**WHAT THIS TASK INVOLVES:** Nothing below is to be printed except the lines between the line holding "diesem Versuch analysieren." and the line holding "We will add", inclusive, each exactly as it appears.
== Segment start ==
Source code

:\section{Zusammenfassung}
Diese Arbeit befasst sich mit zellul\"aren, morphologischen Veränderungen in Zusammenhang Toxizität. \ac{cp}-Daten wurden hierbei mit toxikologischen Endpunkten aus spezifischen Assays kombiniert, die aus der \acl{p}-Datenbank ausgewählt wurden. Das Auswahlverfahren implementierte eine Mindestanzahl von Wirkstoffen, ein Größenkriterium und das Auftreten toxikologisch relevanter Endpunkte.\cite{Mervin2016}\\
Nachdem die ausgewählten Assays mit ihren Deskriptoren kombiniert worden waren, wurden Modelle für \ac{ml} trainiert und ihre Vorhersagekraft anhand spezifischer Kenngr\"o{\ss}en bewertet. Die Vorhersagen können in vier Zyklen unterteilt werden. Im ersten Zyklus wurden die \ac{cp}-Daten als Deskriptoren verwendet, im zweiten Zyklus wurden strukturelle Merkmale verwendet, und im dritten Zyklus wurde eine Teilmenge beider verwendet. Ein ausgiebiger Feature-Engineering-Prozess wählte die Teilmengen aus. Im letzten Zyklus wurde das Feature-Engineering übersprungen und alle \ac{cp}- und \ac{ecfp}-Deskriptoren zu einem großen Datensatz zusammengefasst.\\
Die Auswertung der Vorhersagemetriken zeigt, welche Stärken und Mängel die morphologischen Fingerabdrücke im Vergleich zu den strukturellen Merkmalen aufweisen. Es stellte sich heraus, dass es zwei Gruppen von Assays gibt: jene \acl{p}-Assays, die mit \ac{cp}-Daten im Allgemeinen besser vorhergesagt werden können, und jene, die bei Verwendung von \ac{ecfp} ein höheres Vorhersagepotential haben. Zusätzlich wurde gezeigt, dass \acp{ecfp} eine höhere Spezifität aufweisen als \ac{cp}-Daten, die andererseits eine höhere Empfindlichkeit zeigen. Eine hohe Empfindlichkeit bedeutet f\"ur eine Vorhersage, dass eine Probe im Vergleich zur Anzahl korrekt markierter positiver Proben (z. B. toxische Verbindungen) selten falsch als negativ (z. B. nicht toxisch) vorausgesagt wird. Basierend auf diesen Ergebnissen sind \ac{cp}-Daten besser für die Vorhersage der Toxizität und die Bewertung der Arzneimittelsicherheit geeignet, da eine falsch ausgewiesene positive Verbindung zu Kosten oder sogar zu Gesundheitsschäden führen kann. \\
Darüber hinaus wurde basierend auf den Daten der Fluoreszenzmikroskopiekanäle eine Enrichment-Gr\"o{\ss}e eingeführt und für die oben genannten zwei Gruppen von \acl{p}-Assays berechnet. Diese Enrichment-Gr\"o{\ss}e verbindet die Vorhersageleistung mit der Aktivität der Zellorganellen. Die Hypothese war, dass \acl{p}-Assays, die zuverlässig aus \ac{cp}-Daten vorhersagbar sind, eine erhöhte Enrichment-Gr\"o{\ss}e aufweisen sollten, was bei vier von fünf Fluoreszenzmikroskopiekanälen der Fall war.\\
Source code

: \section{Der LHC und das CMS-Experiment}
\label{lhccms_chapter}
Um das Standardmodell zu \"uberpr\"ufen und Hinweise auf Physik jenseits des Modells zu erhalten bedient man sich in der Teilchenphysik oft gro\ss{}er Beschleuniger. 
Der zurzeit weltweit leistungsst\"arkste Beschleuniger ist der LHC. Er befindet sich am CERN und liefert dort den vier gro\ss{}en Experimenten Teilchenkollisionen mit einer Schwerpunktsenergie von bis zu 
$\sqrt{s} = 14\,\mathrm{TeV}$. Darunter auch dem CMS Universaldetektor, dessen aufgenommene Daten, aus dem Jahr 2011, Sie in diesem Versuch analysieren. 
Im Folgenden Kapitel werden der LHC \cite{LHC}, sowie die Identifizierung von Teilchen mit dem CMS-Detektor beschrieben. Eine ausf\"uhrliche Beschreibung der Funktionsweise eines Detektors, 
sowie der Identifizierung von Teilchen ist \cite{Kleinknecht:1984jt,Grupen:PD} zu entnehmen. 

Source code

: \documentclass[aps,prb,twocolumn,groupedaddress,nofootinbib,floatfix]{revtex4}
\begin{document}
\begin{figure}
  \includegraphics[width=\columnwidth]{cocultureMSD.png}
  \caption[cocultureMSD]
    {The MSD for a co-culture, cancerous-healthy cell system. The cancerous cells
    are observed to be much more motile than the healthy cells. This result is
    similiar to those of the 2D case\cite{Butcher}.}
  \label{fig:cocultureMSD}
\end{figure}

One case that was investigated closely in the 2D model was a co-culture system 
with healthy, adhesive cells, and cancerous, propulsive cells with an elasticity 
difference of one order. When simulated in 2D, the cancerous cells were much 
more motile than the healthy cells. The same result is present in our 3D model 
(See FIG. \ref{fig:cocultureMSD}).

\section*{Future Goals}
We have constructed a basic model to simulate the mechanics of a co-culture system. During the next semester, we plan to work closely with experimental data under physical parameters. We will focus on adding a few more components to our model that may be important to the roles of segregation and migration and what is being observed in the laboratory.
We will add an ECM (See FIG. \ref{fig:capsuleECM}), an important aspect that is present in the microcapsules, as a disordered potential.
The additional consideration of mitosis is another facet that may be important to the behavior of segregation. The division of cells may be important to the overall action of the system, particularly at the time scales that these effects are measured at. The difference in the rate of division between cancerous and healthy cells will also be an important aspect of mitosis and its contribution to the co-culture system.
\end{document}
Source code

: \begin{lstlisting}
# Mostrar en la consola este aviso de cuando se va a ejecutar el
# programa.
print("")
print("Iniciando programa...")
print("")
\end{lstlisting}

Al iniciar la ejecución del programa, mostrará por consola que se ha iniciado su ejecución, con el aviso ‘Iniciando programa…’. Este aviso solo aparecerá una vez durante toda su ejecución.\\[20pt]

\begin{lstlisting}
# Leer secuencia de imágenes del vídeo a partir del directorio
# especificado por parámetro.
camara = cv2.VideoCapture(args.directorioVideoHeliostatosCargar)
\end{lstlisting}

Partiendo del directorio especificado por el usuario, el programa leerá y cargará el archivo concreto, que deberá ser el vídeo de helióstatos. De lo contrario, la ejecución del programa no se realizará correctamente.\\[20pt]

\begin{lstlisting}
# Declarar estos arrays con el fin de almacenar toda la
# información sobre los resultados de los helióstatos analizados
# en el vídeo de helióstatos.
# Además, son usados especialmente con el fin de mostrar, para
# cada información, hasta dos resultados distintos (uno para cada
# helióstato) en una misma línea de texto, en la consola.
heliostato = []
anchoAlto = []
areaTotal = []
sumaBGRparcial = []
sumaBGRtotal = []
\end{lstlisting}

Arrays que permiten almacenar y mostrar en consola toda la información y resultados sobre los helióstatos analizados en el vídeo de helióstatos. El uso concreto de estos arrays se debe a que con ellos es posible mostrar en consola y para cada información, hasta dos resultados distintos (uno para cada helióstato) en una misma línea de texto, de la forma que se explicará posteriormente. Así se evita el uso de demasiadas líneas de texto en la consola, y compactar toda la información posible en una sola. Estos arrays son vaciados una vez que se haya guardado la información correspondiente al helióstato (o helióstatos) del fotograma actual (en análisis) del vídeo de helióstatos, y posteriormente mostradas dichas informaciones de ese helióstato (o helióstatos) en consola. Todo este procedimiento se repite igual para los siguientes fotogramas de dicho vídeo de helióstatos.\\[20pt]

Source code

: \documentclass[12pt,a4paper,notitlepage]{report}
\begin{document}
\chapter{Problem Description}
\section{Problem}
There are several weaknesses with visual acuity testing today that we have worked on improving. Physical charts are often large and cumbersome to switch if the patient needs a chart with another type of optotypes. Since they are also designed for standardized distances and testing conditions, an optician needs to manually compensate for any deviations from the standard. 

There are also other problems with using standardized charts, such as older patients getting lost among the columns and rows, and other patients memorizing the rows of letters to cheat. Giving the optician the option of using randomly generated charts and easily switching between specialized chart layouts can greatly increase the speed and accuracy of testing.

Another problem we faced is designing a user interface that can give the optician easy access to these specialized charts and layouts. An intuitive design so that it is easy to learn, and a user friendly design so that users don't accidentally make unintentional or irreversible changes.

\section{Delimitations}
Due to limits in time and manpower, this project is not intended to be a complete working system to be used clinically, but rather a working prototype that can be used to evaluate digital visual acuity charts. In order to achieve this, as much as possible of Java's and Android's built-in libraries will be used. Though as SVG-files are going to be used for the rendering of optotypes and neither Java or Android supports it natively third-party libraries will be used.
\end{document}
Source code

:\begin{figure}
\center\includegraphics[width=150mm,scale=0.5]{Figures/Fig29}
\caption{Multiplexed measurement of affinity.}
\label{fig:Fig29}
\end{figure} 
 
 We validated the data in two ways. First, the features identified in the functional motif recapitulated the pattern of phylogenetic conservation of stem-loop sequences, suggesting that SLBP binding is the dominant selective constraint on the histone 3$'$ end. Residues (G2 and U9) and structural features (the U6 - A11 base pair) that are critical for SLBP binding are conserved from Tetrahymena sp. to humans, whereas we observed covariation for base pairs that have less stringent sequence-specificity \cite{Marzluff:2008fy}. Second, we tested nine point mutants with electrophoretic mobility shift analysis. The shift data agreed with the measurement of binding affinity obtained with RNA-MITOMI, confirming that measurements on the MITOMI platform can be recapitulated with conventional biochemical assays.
== Segment end ==
**ANSWER SPACE:**
$\sqrt{s} = 14\,\mathrm{TeV}$. Darunter auch dem CMS Universaldetektor, dessen aufgenommene Daten, aus dem Jahr 2011, Sie in diesem Versuch analysieren. 
Im Folgenden Kapitel werden der LHC \cite{LHC}, sowie die Identifizierung von Teilchen mit dem CMS-Detektor beschrieben. Eine ausf\"uhrliche Beschreibung der Funktionsweise eines Detektors, 
sowie der Identifizierung von Teilchen ist \cite{Kleinknecht:1984jt,Grupen:PD} zu entnehmen. 

Source code

: \documentclass[aps,prb,twocolumn,groupedaddress,nofootinbib,floatfix]{revtex4}
\begin{document}
\begin{figure}
  \includegraphics[width=\columnwidth]{cocultureMSD.png}
  \caption[cocultureMSD]
    {The MSD for a co-culture, cancerous-healthy cell system. The cancerous cells
    are observed to be much more motile than the healthy cells. This result is
    similiar to those of the 2D case\cite{Butcher}.}
  \label{fig:cocultureMSD}
\end{figure}

One case that was investigated closely in the 2D model was a co-culture system 
with healthy, adhesive cells, and cancerous, propulsive cells with an elasticity 
difference of one order. When simulated in 2D, the cancerous cells were much 
more motile than the healthy cells. The same result is present in our 3D model 
(See FIG. \ref{fig:cocultureMSD}).

\section*{Future Goals}
We have constructed a basic model to simulate the mechanics of a co-culture system. During the next semester, we plan to work closely with experimental data under physical parameters. We will focus on adding a few more components to our model that may be important to the roles of segregation and migration and what is being observed in the laboratory.
We will add an ECM (See FIG. \ref{fig:capsuleECM}), an important aspect that is present in the microcapsules, as a disordered potential.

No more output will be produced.